Bei der Durchsuchung bei dieser Firma stellten die luxemburgischen Beamten neben anderen Dokumenten eine handschriftliche Chronologie der Aktivitäten von Heine SA sicher, in der zu den Überweisungen steht: „Zum Bezahlen der Kampagne BAL“. Expremierminister Balladur, der 1995 erfolglos gegen seinen Parteikollegen Jacques Chirac kandidierte, dementiert entrüstet, dass er je Geld aus dem Rüstungsgeschäft mit Pakistan kassiert habe. Sarkozy meinte schon vor einem Jahr zu den Anschuldigungen, das sei nur eine „Märchen“. „Médiapart“ dagegen sagt, der französische Präsident stehe jetzt unter dringendem Verdacht, „ab 1994 der Architekt eines geheimen Apparats zur illegalen Finanzierung der Präsidentschaftskampagne seines Mentors Balladur“ gewesen zu sein. Wie eng Sarkozys Kontakte zu Heine SA noch unlängst waren, belegen die Luxemburger Ermittler damit, dass er noch im November 2006, als er Innenminister war, um Instruktionen gebeten wurde.

Die ganze Korruptionsaffäre wäre womöglich nicht neu aufgerollt worden, wenn nicht ein Untersuchungsrichter auf eine überraschende Verbindung zu einem Attentat in Pakistan gestoßen wäre. In Karatschi wurden im Mai 2002 bei einem Sprengstoffanschlag elf Mitarbeiter der französischen Rüstungswerft DCN und vier Pakistaner getötet. Der Terrorakt wurde sofort al-Qaida angelastet. In Wirklichkeit aber soll es sich um eine Revanche wütender pakistanischer Partner der DCN handeln.
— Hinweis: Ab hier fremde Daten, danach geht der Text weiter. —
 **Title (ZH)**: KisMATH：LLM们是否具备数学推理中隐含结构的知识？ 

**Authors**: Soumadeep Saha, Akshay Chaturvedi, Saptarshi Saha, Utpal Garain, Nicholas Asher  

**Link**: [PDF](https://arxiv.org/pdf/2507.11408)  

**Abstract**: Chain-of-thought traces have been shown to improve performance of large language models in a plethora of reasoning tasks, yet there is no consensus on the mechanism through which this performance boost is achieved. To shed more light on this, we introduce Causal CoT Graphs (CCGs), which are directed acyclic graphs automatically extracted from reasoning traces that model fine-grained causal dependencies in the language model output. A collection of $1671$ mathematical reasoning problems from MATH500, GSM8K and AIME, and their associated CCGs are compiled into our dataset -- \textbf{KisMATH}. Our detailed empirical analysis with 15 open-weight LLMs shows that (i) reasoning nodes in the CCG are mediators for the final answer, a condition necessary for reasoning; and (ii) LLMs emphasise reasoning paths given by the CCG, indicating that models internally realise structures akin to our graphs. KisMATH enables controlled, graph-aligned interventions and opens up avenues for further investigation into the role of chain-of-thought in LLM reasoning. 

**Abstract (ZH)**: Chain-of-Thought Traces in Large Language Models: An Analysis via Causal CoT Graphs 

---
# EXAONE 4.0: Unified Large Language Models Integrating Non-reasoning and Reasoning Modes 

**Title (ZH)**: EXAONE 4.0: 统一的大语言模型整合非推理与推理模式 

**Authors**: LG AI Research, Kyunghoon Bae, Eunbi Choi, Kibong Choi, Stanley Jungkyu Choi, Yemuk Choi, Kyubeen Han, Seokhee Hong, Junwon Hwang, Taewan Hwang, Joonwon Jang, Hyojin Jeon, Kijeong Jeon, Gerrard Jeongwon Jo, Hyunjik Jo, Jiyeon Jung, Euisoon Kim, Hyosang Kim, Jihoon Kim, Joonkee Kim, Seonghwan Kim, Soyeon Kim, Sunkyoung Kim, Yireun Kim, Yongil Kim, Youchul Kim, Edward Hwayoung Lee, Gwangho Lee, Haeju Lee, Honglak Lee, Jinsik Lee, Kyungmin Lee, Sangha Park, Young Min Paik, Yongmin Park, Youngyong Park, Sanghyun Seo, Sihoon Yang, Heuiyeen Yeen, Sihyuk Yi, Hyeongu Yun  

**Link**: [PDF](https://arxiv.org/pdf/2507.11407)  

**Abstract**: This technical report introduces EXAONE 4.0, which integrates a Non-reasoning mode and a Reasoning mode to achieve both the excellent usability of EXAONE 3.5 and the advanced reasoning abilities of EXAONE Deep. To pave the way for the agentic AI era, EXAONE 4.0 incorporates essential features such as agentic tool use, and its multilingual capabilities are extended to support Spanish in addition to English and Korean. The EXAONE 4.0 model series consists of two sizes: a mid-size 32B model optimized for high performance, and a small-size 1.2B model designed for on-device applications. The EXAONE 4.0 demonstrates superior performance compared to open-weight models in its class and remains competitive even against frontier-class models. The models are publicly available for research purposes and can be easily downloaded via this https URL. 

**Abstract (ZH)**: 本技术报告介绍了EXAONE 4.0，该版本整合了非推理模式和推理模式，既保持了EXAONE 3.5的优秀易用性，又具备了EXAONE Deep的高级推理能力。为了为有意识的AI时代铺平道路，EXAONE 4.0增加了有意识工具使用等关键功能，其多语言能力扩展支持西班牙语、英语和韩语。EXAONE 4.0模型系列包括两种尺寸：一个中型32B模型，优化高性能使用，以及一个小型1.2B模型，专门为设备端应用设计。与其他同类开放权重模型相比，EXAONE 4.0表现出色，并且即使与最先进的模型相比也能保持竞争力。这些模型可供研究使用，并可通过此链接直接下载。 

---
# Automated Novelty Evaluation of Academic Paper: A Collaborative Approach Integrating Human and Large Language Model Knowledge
Nach seiner Wahl ließ der neue Präsident Chirac nämlich die Zahlung der noch ausstehenden Provisionen stoppen. Auch er habe vermutet, dass ein Teil der Schmiergelder durch die Hintertür in die Wahlkasse seines Rivalen Balladur geflossen waren.

Davon ist der Anwalt der Attentatsopfer, Olivier Morice, ohnehin überzeugt. Es überrascht ihn nicht, dass die Spuren dieser Affäre nun an die französische Staatsspitze führen: Der Luxemburger Bericht zeige, „dass Nicolas Sarkozy zum Kern der Korruption gehört und dass er die Familien (der Opfer von Karatschi) belogen hat. Wir haben es da nicht mit einem Märchen zu tun, sondern mit einer Staatslüge.“ Er fordert Sarkozys Rücktritt.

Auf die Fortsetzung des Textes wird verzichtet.